ASSIGNMENT
Reproduce the data below word for word, setting aside any picture it holds.

TASK INPUTS

········

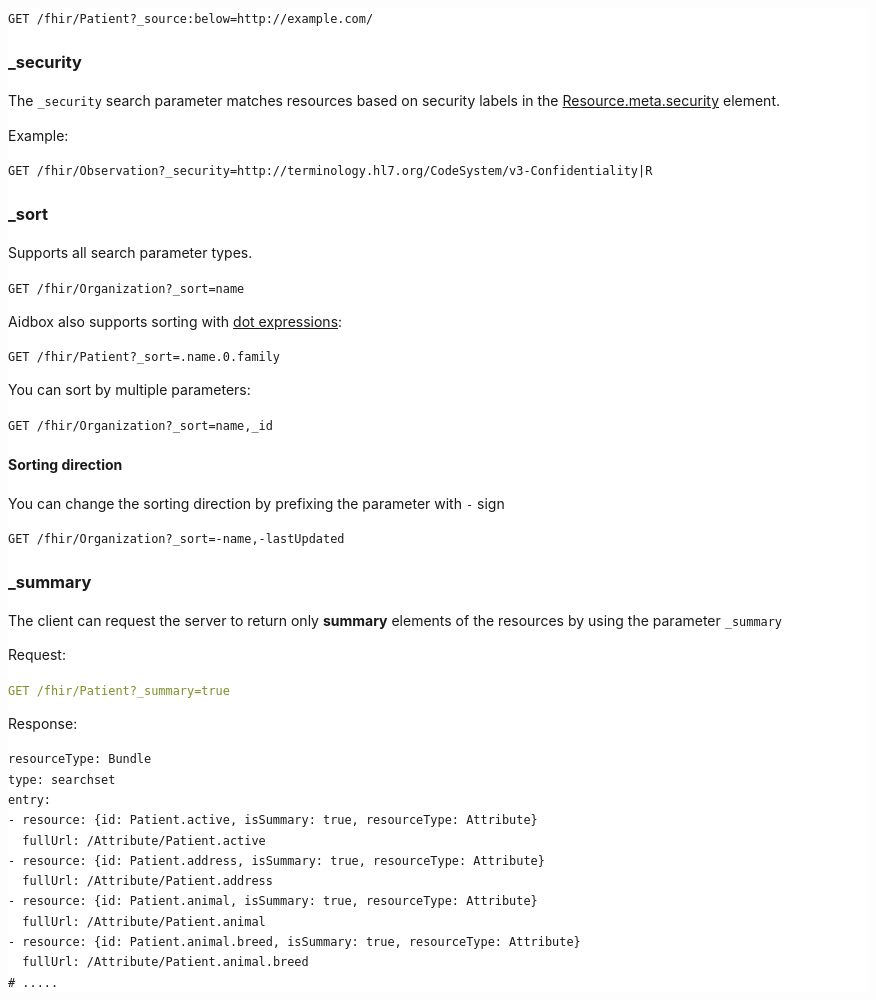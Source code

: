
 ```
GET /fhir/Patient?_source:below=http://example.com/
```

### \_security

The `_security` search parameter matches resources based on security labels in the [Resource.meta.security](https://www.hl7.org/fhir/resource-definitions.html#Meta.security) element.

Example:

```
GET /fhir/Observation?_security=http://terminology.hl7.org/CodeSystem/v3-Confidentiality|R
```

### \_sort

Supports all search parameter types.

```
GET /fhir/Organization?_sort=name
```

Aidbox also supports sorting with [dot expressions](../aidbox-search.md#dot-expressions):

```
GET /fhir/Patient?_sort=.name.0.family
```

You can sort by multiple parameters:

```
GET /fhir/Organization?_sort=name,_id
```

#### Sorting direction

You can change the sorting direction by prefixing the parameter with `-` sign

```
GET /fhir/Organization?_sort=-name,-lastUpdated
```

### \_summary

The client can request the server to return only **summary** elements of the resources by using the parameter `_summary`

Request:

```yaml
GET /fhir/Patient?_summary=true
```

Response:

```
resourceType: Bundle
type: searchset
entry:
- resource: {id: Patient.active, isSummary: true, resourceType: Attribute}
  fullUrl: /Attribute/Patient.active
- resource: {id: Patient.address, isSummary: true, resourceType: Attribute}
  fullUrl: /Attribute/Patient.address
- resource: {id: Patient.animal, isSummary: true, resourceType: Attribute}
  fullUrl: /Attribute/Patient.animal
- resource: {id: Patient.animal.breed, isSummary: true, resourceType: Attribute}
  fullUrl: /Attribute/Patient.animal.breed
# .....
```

········

ANSWER TO THIS TASK
Source code

:
 ```
GET /fhir/Patient?_source:below=http://example.com/
```

### \_security

The `_security` search parameter matches resources based on security labels in the [Resource.meta.security](https://www.hl7.org/fhir/resource-definitions.html#Meta.security) element.

Example:

```
GET /fhir/Observation?_security=http://terminology.hl7.org/CodeSystem/v3-Confidentiality|R
```

### \_sort

Supports all search parameter types.

```
GET /fhir/Organization?_sort=name
```

Aidbox also supports sorting with [dot expressions](../aidbox-search.md#dot-expressions):

```
GET /fhir/Patient?_sort=.name.0.family
```

You can sort by multiple parameters:

```
GET /fhir/Organization?_sort=name,_id
```

#### Sorting direction

You can change the sorting direction by prefixing the parameter with `-` sign

```
GET /fhir/Organization?_sort=-name,-lastUpdated
```

### \_summary

The client can request the server to return only **summary** elements of the resources by using the parameter `_summary`

Request:

```yaml
GET /fhir/Patient?_summary=true
```

Response:

```
resourceType: Bundle
type: searchset
entry:
- resource: {id: Patient.active, isSummary: true, resourceType: Attribute}
  fullUrl: /Attribute/Patient.active
- resource: {id: Patient.address, isSummary: true, resourceType: Attribute}
  fullUrl: /Attribute/Patient.address
- resource: {id: Patient.animal, isSummary: true, resourceType: Attribute}
  fullUrl: /Attribute/Patient.animal
- resource: {id: Patient.animal.breed, isSummary: true, resourceType: Attribute}
  fullUrl: /Attribute/Patient.animal.breed
# .....
```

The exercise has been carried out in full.